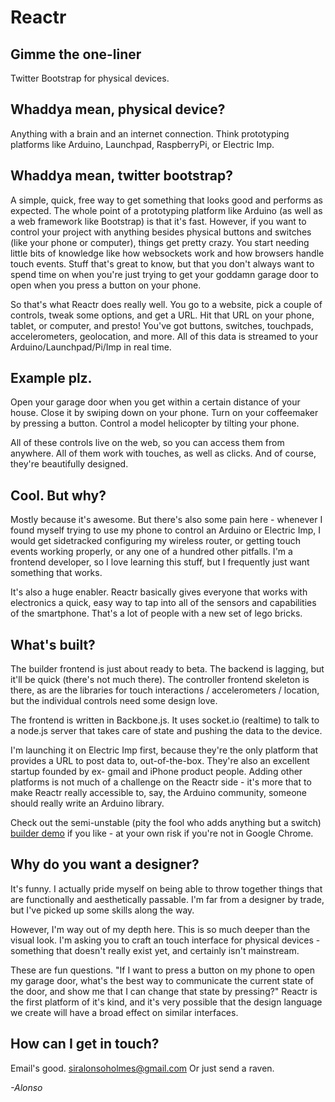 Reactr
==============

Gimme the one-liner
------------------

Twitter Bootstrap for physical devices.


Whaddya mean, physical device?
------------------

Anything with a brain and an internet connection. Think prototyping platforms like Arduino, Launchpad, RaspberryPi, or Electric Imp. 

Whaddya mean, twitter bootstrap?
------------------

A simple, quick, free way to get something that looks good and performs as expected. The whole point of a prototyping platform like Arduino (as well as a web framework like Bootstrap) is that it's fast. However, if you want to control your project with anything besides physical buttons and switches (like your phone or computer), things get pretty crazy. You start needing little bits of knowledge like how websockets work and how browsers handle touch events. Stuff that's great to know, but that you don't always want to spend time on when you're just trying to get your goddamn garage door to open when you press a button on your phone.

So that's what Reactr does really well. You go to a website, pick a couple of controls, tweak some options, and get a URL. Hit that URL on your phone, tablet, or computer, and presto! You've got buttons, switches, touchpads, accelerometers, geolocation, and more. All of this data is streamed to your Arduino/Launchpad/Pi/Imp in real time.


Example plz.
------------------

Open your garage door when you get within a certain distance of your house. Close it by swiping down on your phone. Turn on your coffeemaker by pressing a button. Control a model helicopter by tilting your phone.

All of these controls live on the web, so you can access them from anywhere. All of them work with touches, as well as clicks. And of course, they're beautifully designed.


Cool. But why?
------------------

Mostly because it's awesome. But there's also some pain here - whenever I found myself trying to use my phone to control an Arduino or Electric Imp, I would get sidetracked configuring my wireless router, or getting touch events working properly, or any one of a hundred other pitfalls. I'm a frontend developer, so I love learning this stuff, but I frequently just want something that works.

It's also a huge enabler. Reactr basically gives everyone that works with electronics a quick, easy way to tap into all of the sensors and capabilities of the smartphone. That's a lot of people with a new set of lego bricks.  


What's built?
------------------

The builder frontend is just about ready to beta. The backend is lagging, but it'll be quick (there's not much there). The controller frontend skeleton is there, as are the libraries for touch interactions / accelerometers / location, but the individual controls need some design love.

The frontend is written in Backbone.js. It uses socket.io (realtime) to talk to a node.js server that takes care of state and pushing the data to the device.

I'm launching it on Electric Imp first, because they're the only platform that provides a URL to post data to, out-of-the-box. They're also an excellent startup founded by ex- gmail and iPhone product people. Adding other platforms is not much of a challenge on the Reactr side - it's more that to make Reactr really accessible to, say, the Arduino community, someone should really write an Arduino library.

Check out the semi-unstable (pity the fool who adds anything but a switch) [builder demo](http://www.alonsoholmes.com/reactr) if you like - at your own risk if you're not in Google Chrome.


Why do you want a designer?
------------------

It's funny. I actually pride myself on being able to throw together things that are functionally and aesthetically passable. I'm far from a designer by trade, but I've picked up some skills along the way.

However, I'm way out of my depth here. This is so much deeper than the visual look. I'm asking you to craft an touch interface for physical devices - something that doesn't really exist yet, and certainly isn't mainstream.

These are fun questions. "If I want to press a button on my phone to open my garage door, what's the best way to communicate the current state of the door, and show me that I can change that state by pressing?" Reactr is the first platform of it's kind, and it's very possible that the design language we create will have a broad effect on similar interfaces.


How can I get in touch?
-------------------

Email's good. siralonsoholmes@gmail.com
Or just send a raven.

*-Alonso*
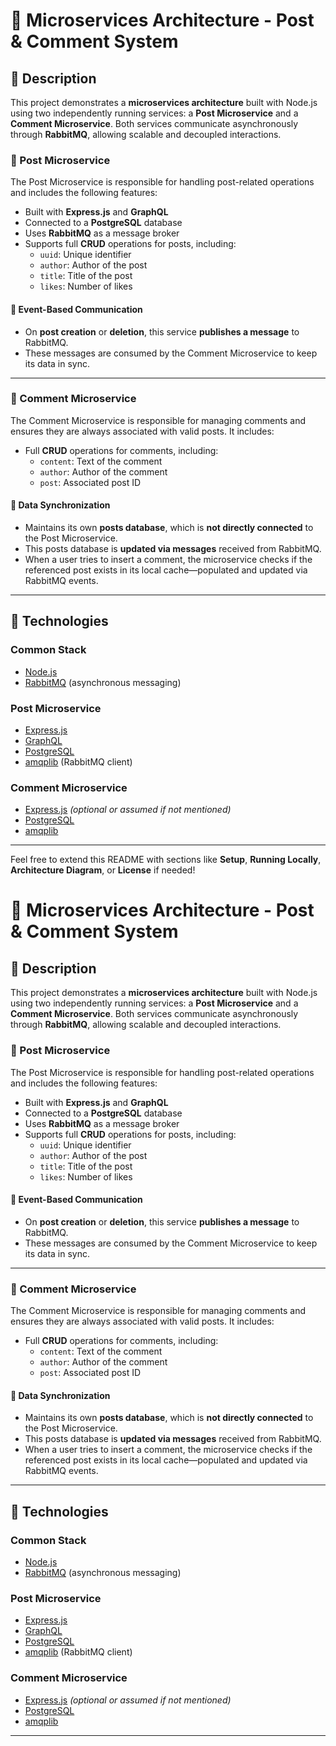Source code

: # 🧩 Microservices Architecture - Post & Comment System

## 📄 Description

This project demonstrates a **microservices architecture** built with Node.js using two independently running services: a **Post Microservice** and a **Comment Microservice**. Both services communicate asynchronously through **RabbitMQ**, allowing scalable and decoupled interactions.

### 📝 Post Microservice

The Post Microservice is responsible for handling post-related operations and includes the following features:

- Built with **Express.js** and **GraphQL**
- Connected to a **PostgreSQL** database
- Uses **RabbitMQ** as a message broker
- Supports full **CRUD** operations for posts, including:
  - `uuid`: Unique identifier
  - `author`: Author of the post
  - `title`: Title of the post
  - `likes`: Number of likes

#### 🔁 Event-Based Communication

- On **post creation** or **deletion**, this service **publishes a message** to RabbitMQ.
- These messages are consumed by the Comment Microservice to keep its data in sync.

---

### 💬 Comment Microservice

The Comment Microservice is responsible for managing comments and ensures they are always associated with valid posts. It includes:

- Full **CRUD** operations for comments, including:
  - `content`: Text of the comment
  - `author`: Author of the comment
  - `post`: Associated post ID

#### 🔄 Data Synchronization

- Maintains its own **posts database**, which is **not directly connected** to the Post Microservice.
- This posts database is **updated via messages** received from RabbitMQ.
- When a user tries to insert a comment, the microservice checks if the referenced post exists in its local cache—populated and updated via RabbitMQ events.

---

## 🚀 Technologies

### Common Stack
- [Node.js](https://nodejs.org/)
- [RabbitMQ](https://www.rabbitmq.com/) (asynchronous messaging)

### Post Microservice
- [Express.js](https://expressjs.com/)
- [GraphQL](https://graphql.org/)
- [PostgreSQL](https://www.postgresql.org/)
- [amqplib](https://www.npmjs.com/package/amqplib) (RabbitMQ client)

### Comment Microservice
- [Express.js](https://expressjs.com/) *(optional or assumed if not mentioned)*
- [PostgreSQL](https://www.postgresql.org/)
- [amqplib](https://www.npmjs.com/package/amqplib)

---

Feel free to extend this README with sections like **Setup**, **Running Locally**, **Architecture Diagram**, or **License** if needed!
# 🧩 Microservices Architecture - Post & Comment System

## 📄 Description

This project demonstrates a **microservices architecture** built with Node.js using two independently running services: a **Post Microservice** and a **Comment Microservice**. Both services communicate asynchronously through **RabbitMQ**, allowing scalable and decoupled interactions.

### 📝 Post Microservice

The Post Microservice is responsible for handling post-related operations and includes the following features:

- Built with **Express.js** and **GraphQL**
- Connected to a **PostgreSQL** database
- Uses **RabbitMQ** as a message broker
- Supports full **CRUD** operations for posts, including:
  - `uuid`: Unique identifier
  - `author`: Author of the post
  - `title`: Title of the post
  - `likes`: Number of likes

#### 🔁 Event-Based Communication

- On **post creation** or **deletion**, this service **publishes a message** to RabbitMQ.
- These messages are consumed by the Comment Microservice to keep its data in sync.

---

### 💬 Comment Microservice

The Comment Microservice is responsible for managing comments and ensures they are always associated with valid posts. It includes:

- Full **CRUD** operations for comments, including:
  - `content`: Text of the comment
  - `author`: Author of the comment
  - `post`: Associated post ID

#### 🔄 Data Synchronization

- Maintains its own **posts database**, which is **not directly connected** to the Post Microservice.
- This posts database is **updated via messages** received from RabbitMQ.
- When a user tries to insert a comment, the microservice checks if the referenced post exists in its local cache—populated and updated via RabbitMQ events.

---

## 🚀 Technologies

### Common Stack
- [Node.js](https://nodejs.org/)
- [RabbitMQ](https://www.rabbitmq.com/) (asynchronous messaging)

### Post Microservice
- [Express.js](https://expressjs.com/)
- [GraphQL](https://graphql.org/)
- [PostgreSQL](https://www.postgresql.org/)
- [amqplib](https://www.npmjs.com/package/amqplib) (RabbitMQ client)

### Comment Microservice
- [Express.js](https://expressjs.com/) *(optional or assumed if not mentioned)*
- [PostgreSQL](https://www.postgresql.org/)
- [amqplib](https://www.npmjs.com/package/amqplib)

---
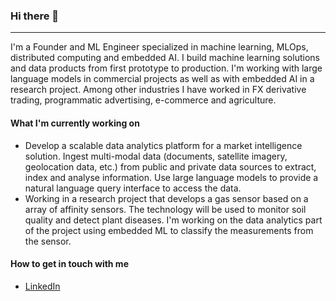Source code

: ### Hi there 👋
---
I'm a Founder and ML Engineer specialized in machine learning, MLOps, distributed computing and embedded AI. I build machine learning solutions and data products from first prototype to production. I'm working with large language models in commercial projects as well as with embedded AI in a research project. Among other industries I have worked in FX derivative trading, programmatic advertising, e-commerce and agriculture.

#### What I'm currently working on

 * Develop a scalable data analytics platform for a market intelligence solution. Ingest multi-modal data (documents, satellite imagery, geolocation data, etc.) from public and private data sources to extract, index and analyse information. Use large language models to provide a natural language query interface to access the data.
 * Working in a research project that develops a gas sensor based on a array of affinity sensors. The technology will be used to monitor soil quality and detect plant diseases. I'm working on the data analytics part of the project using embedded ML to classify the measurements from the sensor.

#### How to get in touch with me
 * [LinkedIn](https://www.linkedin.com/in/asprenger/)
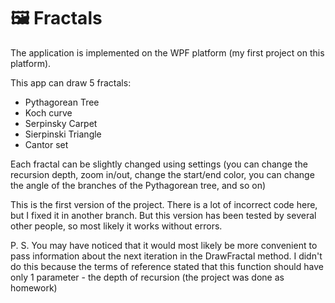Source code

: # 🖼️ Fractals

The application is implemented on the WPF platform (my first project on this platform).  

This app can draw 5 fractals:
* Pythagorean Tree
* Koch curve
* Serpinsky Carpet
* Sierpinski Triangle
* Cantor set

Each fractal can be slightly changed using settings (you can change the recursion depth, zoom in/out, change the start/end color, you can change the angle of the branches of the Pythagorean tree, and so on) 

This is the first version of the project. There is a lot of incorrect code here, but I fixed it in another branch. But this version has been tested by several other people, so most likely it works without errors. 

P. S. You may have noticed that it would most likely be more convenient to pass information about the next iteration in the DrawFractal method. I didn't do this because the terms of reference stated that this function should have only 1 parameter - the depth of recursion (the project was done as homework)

Task statement: Starting at the top of the listing above, please restate word for word each line up to and including the one that holds "A simple, quick, free", omitting every image.

Solution to this task:
 Reactr
==============

Gimme the one-liner
------------------

Twitter Bootstrap for physical devices.


Whaddya mean, physical device?
------------------

Anything with a brain and an internet connection. Think prototyping platforms like Arduino, Launchpad, RaspberryPi, or Electric Imp. 

Whaddya mean, twitter bootstrap?
------------------

A simple, quick, free way to get something that looks good and performs as expected. The whole point of a prototyping platform like Arduino (as well as a web framework like Bootstrap) is that it's fast. However, if you want to control your project with anything besides physical buttons and switches (like your phone or computer), things get pretty crazy. You start needing little bits of knowledge like how websockets work and how browsers handle touch events. Stuff that's great to know, but that you don't always want to spend time on when you're just trying to get your goddamn garage door to open when you press a button on your phone.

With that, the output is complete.